■ REQUIRED ACTION: Whenever a line in the data holds the string "model", copy that line.

********

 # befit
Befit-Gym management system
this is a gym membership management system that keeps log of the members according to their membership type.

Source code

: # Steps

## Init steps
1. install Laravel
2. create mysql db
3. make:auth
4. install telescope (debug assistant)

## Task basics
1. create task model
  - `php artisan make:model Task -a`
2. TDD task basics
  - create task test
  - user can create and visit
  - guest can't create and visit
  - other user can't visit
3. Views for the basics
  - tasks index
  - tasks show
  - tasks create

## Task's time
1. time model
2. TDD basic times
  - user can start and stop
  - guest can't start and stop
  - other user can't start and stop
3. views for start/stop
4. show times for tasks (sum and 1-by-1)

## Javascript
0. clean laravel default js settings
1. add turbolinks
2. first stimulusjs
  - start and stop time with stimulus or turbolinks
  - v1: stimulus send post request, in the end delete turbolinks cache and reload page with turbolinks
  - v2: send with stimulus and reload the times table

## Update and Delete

********

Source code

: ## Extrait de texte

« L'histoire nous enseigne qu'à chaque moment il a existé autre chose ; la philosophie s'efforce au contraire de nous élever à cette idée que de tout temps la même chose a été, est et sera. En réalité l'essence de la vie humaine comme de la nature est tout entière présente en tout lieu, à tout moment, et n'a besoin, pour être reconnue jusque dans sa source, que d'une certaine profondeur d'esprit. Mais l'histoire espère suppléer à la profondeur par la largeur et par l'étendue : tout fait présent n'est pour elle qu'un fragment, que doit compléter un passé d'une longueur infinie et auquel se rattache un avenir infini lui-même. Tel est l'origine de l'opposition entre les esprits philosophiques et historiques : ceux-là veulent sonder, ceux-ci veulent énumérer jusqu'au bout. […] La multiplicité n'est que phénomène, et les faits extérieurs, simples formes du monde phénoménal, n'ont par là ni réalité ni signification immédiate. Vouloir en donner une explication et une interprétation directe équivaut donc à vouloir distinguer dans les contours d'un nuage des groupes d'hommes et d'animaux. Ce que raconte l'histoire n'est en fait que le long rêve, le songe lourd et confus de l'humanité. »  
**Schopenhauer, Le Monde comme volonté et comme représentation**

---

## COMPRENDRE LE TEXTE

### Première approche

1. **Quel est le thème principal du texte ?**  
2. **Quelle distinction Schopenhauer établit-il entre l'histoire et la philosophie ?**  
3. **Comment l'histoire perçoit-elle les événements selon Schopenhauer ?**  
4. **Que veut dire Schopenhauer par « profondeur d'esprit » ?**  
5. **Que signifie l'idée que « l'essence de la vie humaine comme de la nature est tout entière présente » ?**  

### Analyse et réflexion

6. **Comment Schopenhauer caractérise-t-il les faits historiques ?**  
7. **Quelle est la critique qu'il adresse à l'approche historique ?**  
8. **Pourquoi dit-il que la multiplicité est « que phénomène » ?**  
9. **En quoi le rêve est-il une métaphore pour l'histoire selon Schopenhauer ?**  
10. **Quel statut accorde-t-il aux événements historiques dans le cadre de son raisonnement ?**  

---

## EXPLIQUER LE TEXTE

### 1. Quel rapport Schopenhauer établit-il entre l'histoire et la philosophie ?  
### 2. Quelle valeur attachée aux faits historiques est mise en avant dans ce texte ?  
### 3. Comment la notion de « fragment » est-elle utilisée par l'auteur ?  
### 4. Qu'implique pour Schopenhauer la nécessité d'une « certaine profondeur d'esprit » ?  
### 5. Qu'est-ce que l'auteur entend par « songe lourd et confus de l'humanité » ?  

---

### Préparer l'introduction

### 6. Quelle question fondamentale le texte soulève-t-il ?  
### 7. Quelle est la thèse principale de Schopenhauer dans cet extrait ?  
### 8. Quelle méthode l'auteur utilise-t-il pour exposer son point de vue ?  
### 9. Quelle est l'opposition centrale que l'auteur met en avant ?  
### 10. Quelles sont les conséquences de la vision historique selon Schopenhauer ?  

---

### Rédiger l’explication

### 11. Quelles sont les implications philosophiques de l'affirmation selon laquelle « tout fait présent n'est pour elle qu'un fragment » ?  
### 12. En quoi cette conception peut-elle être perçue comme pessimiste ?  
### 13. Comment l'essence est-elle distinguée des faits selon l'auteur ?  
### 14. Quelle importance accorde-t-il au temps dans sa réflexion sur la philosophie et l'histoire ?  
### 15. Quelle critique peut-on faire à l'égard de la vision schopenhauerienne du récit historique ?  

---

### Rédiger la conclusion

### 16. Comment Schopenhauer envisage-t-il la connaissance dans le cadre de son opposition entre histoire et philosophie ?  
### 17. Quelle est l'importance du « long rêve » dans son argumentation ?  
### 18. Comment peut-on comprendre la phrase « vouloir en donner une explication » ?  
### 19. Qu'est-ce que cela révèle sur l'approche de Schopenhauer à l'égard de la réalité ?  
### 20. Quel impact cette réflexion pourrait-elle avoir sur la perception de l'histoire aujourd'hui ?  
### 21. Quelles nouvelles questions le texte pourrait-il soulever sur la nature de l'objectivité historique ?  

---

********

■ TASK OUTPUT:
1. create task model
  - `php artisan make:model Task -a`
1. time model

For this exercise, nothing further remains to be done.